[What you need to do]
Transcribe every entry that follows, word for word, and omit the images.
___
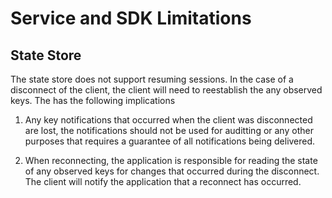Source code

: # Service and SDK Limitations

## State Store

The state store does not support resuming sessions. In the case of a disconnect of the client, the client will need to reestablish the any observed keys. The has the following implications

1. Any key notifications that occurred when the client was disconnected are lost, the notifications should not be used for auditting or any other purposes that requires a guarantee of all notifications being delivered.

1. When reconnecting, the application is responsible for reading the state of any observed keys for changes that occurred during the disconnect. The client will notify the application that a reconnect has occurred.
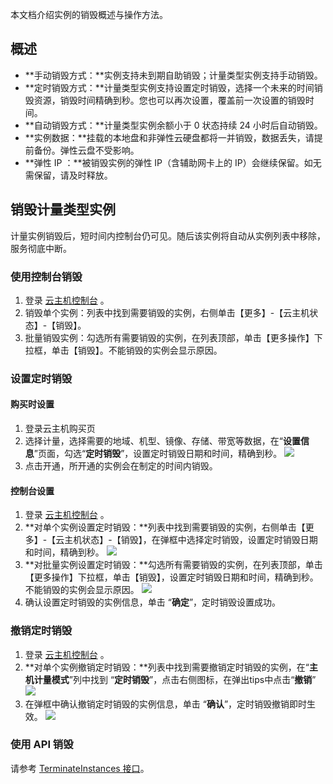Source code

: 本文档介绍实例的销毁概述与操作方法。

## 概述
 - **手动销毁方式：**实例支持未到期自助销毁；计量类型实例支持手动销毁。
 - **定时销毁方式：**计量类型实例支持设置定时销毁，选择一个未来的时间销毁资源，销毁时间精确到秒。您也可以再次设置，覆盖前一次设置的销毁时间。
 - **自动销毁方式：**计量类型实例余额小于 0 状态持续 24 小时后自动销毁。
 - **实例数据：**挂载的本地盘和非弹性云硬盘都将一并销毁，数据丢失，请提前备份。弹性云盘不受影响。
 - **弹性 IP ：**被销毁实例的弹性 IP（含辅助网卡上的 IP）会继续保留。如无需保留，请及时释放。

## 销毁计量类型实例
计量实例销毁后，短时间内控制台仍可见。随后该实例将自动从实例列表中移除，服务彻底中断。
### 使用控制台销毁
  1.  登录 [云主机控制台]( https://console.tce.fsphere.cn/cvm/) 。
  2.  销毁单个实例：列表中找到需要销毁的实例，右侧单击【更多】-【云主机状态】-【销毁】。
  3.  批量销毁实例：勾选所有需要销毁的实例，在列表顶部，单击【更多操作】下拉框，单击【销毁】。不能销毁的实例会显示原因。

### 设置定时销毁
#### 购买时设置
1. 登录云主机购买页
2. 选择计量，选择需要的地域、机型、镜像、存储、带宽等数据，在“**设置信息**”页面，勾选“**定时销毁**”，设置定时销毁日期和时间，精确到秒。
  ![](http://imgcache.tce.fsphere.cn/static/mc.qcloudimg.com/static/img/378237a35e69bed7a4c61c8e9e6f3b99/image.jpg)
3. 点击开通，所开通的实例会在制定的时间内销毁。

#### 控制台设置
  1.  登录 [云主机控制台]( https://console.tce.fsphere.cn/cvm/) 。
  2.  **对单个实例设置定时销毁：**列表中找到需要销毁的实例，右侧单击【更多】-【云主机状态】-【销毁】，在弹框中选择定时销毁，设置定时销毁日期和时间，精确到秒。
    ![](http://imgcache.tce.fsphere.cn/static/mc.qcloudimg.com/static/img/fa57dc1c68069846eed85b9c34952999/image.jpg)
  3.  **对批量实例设置定时销毁：**勾选所有需要销毁的实例，在列表顶部，单击【更多操作】下拉框，单击【销毁】，设置定时销毁日期和时间，精确到秒。不能销毁的实例会显示原因。
    ![](http://imgcache.tce.fsphere.cn/static/mc.qcloudimg.com/static/img/0e3b3e907e71d51639d948bd579821f6/image.jpg)
  4.  确认设置定时销毁的实例信息，单击 “**确定**”，定时销毁设置成功。


### 撤销定时销毁
  1.  登录 [云主机控制台]( https://console.tce.fsphere.cn/cvm/) 。
  2.  **对单个实例撤销定时销毁：**列表中找到需要撤销定时销毁的实例，在“**主机计量模式**”列中找到 “**定时销毁**”，点击右侧图标，在弹出tips中点击“**撤销**”
    ![](http://imgcache.tce.fsphere.cn/static/mc.qcloudimg.com/static/img/f9e81105d8572e517ad9b128cf083f37/image.jpg)
  3.  在弹框中确认撤销定时销毁的实例信息，单击 “**确认**”，定时销毁撤销即时生效。
    ![](http://imgcache.tce.fsphere.cn/static/mc.qcloudimg.com/static/img/883b117e9e00f4b29da82738bf4ea241/image.jpg)



### 使用 API 销毁
请参考 [TerminateInstances 接口](/doc/product/213/9395)。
___
[Problem solution]
Source code

: # Service and SDK Limitations

## State Store

The state store does not support resuming sessions. In the case of a disconnect of the client, the client will need to reestablish the any observed keys. The has the following implications

1. Any key notifications that occurred when the client was disconnected are lost, the notifications should not be used for auditting or any other purposes that requires a guarantee of all notifications being delivered.

1. When reconnecting, the application is responsible for reading the state of any observed keys for changes that occurred during the disconnect. The client will notify the application that a reconnect has occurred.
Source code

: 本文档介绍实例的销毁概述与操作方法。

## 概述
 - **手动销毁方式：**实例支持未到期自助销毁；计量类型实例支持手动销毁。
 - **定时销毁方式：**计量类型实例支持设置定时销毁，选择一个未来的时间销毁资源，销毁时间精确到秒。您也可以再次设置，覆盖前一次设置的销毁时间。
 - **自动销毁方式：**计量类型实例余额小于 0 状态持续 24 小时后自动销毁。
 - **实例数据：**挂载的本地盘和非弹性云硬盘都将一并销毁，数据丢失，请提前备份。弹性云盘不受影响。
 - **弹性 IP ：**被销毁实例的弹性 IP（含辅助网卡上的 IP）会继续保留。如无需保留，请及时释放。

## 销毁计量类型实例
计量实例销毁后，短时间内控制台仍可见。随后该实例将自动从实例列表中移除，服务彻底中断。
### 使用控制台销毁
  1.  登录 [云主机控制台]( https://console.tce.fsphere.cn/cvm/) 。
  2.  销毁单个实例：列表中找到需要销毁的实例，右侧单击【更多】-【云主机状态】-【销毁】。
  3.  批量销毁实例：勾选所有需要销毁的实例，在列表顶部，单击【更多操作】下拉框，单击【销毁】。不能销毁的实例会显示原因。

### 设置定时销毁
#### 购买时设置
1. 登录云主机购买页
2. 选择计量，选择需要的地域、机型、镜像、存储、带宽等数据，在“**设置信息**”页面，勾选“**定时销毁**”，设置定时销毁日期和时间，精确到秒。
  ![](http://imgcache.tce.fsphere.cn/static/mc.qcloudimg.com/static/img/378237a35e69bed7a4c61c8e9e6f3b99/image.jpg)
3. 点击开通，所开通的实例会在制定的时间内销毁。

#### 控制台设置
  1.  登录 [云主机控制台]( https://console.tce.fsphere.cn/cvm/) 。
  2.  **对单个实例设置定时销毁：**列表中找到需要销毁的实例，右侧单击【更多】-【云主机状态】-【销毁】，在弹框中选择定时销毁，设置定时销毁日期和时间，精确到秒。
    ![](http://imgcache.tce.fsphere.cn/static/mc.qcloudimg.com/static/img/fa57dc1c68069846eed85b9c34952999/image.jpg)
  3.  **对批量实例设置定时销毁：**勾选所有需要销毁的实例，在列表顶部，单击【更多操作】下拉框，单击【销毁】，设置定时销毁日期和时间，精确到秒。不能销毁的实例会显示原因。
    ![](http://imgcache.tce.fsphere.cn/static/mc.qcloudimg.com/static/img/0e3b3e907e71d51639d948bd579821f6/image.jpg)
  4.  确认设置定时销毁的实例信息，单击 “**确定**”，定时销毁设置成功。


### 撤销定时销毁
  1.  登录 [云主机控制台]( https://console.tce.fsphere.cn/cvm/) 。
  2.  **对单个实例撤销定时销毁：**列表中找到需要撤销定时销毁的实例，在“**主机计量模式**”列中找到 “**定时销毁**”，点击右侧图标，在弹出tips中点击“**撤销**”
    ![](http://imgcache.tce.fsphere.cn/static/mc.qcloudimg.com/static/img/f9e81105d8572e517ad9b128cf083f37/image.jpg)
  3.  在弹框中确认撤销定时销毁的实例信息，单击 “**确认**”，定时销毁撤销即时生效。
    ![](http://imgcache.tce.fsphere.cn/static/mc.qcloudimg.com/static/img/883b117e9e00f4b29da82738bf4ea241/image.jpg)



### 使用 API 销毁
请参考 [TerminateInstances 接口](/doc/product/213/9395)。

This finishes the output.